(Items listed in a dataset)
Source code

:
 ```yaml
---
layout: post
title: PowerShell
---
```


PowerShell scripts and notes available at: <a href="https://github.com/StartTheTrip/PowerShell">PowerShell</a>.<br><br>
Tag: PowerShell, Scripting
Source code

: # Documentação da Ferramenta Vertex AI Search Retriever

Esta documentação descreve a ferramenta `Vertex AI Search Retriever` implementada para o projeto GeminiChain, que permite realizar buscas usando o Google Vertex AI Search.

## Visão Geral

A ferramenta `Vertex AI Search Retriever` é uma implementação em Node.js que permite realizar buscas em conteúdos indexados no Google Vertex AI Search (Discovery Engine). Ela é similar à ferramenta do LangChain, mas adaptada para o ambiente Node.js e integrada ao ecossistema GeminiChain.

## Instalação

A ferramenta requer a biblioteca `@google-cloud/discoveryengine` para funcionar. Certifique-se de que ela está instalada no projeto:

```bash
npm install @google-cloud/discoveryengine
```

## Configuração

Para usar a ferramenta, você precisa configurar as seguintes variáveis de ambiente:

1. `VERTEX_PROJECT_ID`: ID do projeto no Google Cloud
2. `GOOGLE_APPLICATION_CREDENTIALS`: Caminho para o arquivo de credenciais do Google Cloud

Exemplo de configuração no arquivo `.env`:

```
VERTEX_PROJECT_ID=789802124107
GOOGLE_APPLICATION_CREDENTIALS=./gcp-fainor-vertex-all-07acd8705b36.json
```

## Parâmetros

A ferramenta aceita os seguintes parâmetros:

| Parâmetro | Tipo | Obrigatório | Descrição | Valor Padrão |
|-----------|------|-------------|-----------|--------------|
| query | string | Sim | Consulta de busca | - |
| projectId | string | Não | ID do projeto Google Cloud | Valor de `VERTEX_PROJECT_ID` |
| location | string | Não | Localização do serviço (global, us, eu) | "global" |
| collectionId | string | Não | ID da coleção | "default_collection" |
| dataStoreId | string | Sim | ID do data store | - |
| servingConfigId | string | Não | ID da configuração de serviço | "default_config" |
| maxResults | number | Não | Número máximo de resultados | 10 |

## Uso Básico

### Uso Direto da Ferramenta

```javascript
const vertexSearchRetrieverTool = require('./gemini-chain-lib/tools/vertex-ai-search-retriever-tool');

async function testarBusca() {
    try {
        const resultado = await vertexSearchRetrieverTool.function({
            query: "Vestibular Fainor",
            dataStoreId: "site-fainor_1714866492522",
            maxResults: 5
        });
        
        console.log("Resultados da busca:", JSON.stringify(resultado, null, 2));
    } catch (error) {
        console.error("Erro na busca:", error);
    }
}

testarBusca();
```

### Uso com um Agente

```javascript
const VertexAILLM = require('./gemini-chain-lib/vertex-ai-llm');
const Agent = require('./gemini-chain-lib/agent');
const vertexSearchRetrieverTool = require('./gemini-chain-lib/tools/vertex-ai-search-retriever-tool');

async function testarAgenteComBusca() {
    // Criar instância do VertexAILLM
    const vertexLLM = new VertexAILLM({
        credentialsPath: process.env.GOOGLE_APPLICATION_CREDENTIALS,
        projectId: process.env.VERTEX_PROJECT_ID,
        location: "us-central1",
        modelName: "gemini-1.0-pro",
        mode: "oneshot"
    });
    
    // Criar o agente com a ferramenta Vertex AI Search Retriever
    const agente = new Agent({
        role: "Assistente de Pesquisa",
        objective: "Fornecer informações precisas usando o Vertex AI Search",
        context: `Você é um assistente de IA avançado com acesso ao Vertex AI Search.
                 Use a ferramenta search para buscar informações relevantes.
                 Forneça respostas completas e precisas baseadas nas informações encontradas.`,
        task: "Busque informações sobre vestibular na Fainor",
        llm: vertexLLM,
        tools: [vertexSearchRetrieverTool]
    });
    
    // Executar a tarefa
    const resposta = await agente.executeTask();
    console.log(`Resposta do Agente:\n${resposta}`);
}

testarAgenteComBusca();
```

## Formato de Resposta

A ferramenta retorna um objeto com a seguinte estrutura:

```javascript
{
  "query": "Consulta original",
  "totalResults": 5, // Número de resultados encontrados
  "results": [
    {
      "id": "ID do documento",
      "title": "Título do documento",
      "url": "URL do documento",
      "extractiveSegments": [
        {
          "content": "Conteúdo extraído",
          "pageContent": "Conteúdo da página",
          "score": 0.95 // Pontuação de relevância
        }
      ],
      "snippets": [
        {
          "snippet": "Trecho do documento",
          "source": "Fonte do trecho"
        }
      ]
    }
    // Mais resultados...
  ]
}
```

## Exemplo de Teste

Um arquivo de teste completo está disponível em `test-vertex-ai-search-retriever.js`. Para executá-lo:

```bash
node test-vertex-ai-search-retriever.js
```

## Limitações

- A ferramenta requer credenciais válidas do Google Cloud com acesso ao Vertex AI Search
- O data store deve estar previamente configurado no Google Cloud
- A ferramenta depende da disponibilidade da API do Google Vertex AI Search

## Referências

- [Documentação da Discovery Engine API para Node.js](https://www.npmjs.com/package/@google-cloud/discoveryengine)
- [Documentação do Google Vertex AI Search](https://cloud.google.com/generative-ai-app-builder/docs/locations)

● WHAT YOU HAVE TO DO
Restate verbatim all lines from the start of the data through the line containing "## Visão Geral", with both ends kept.

● COMPLETED TASK
Source code

:
 ```yaml
---
layout: post
title: PowerShell
---
```


PowerShell scripts and notes available at: <a href="https://github.com/StartTheTrip/PowerShell">PowerShell</a>.<br><br>
Tag: PowerShell, Scripting
Source code

: # Documentação da Ferramenta Vertex AI Search Retriever

Esta documentação descreve a ferramenta `Vertex AI Search Retriever` implementada para o projeto GeminiChain, que permite realizar buscas usando o Google Vertex AI Search.

## Visão Geral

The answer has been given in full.